At Gottabet we're looking for a 'web application designer' to join the team. The job entails a range of web dev, from helping design various sections/features of the website to implementing them in HTML and CSS.

There's a full job spec on the website, so if you're a developer who's big on web standards looking for an exciting, fast-paced job working on a big social website, check out the job spec and get in touch with Wim and Bertrand (email addresses on the linked page).

YSlow for Firebug

Just spotted (via Simon Willison's blog) that Yahoo! has released an extension for Firebug, called YSlow.

The extension adds more performance data to Firebug, grading various speed issues A-F like a school exam. It seems rather cool on a brief test, though one bit did immediately stand out as potentially bad advice: YSlow suggests you should move as much Javascript as possible to the bottom of your document (to stop it slowing down your page load times).

This is good advice looking purely from the angle of increasing page load times, but goes against the web standards approach of trying to keep JS out of your body code (the whole unobtrusive Javascript thing).

It's not a major thing to have JS include tags in the body of your document compared to actual inline JS, but it might have been nice to see a note somewhere providing the other angle to just speed.

Frames live?

As I mentioned in my previous post, at work we're moving a lot of clients to new hosting. Due to a very silly system at the old hosts, that means we have to transfer the domain names to a new registrar as well as they won't let us just point at another host's servers. We're using 123-Reg to transfer the domains to, and today I logged in to find a new site design.

It's quite a pleasant design, but what really got me is that it still uses frames. The layout is such that frames aren't even a natural thing to use. It looks like what's happened though, is that while their front-end site has been re-designed in nice tableless code with CSS to handle presentation as should be, the back-end domain management area isn't so easy to re-code/-style. So they stuck it in a frame.

I'm hoping that is the reason and that they're working on doing the management area properly, because if they've actually chosen to use frames on a fresh build, especially with the new layout they've used, it's madness. It does (hopefully) drive home the point about writing semantic, valid code though. If the original site was written semantically, they could just write a new stylesheet and have their new design implemented much more easily and quickly (aside from any actual content/functionality changes of course).
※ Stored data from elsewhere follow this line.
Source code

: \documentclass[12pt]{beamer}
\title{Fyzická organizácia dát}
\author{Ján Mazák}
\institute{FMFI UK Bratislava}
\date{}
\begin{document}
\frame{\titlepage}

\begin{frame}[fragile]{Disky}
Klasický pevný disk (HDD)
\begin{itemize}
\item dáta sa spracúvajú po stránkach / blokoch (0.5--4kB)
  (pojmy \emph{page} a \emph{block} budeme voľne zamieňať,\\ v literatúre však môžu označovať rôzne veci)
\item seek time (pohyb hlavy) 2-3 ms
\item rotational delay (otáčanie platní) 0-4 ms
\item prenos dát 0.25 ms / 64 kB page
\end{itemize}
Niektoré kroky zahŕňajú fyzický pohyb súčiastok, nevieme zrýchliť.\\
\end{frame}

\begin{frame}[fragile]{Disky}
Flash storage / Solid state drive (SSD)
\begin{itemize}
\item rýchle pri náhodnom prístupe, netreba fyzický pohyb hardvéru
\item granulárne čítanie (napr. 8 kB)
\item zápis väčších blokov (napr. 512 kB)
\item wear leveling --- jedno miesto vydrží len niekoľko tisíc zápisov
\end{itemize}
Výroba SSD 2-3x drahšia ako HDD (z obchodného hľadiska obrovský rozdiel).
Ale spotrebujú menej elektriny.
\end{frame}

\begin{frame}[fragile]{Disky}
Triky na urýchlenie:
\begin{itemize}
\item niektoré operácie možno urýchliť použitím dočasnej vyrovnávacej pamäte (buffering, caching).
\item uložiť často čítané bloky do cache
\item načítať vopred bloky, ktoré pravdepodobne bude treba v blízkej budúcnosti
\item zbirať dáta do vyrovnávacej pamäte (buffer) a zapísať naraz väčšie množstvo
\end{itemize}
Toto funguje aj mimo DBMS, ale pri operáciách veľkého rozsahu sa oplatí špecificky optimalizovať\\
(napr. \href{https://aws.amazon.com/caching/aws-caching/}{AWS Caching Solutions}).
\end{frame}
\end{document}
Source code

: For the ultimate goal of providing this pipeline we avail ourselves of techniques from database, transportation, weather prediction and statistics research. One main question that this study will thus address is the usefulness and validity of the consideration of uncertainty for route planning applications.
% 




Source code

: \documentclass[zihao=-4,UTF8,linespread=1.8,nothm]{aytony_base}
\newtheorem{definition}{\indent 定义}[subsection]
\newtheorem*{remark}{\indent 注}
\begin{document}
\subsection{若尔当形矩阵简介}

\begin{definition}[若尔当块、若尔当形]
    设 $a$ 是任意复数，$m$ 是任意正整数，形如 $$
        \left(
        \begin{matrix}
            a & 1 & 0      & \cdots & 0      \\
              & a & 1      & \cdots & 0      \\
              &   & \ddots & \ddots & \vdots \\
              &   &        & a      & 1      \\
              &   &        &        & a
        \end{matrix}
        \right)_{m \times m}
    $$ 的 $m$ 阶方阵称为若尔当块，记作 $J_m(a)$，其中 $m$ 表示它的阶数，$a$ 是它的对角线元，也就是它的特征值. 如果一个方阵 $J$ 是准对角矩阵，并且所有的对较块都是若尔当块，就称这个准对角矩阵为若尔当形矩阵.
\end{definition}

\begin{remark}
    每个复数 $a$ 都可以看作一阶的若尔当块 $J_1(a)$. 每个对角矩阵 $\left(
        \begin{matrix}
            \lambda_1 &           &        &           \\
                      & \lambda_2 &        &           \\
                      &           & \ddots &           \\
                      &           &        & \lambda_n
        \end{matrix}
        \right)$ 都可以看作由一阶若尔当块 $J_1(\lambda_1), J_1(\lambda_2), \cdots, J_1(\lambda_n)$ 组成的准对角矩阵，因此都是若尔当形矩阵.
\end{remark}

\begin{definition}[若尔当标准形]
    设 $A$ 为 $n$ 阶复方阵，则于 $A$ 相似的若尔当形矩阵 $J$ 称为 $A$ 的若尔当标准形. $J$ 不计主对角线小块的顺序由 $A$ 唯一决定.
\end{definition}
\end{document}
123-Reg have made a good step forward with their new site, the main 'sales' part being mostly valid HTML, with 'skip to content' links, etc. so they (or their designers) do seem aware of the need for standards-based coding, let's just hope the job gets finished :)

Seconded!

Philipp Lenssen just posted a nice short piece on how Google's homepage would stack up in filesize when written in XHTML Strict compared to its current invalid HTML, Google Strict vs. Google Deprecated.

I have to second what he says - any argument for keeping deprecated code based on filesize is quite silly. Valid XHTML (almost?) always reduces file size and both download and render times. Philipp's XHTML version comes in smaller than the current live Google version at 2.86k compared to 3.08k. Not a big difference, but multiple it a few million (billion?) times for all the traffic Google gets and it mounts up.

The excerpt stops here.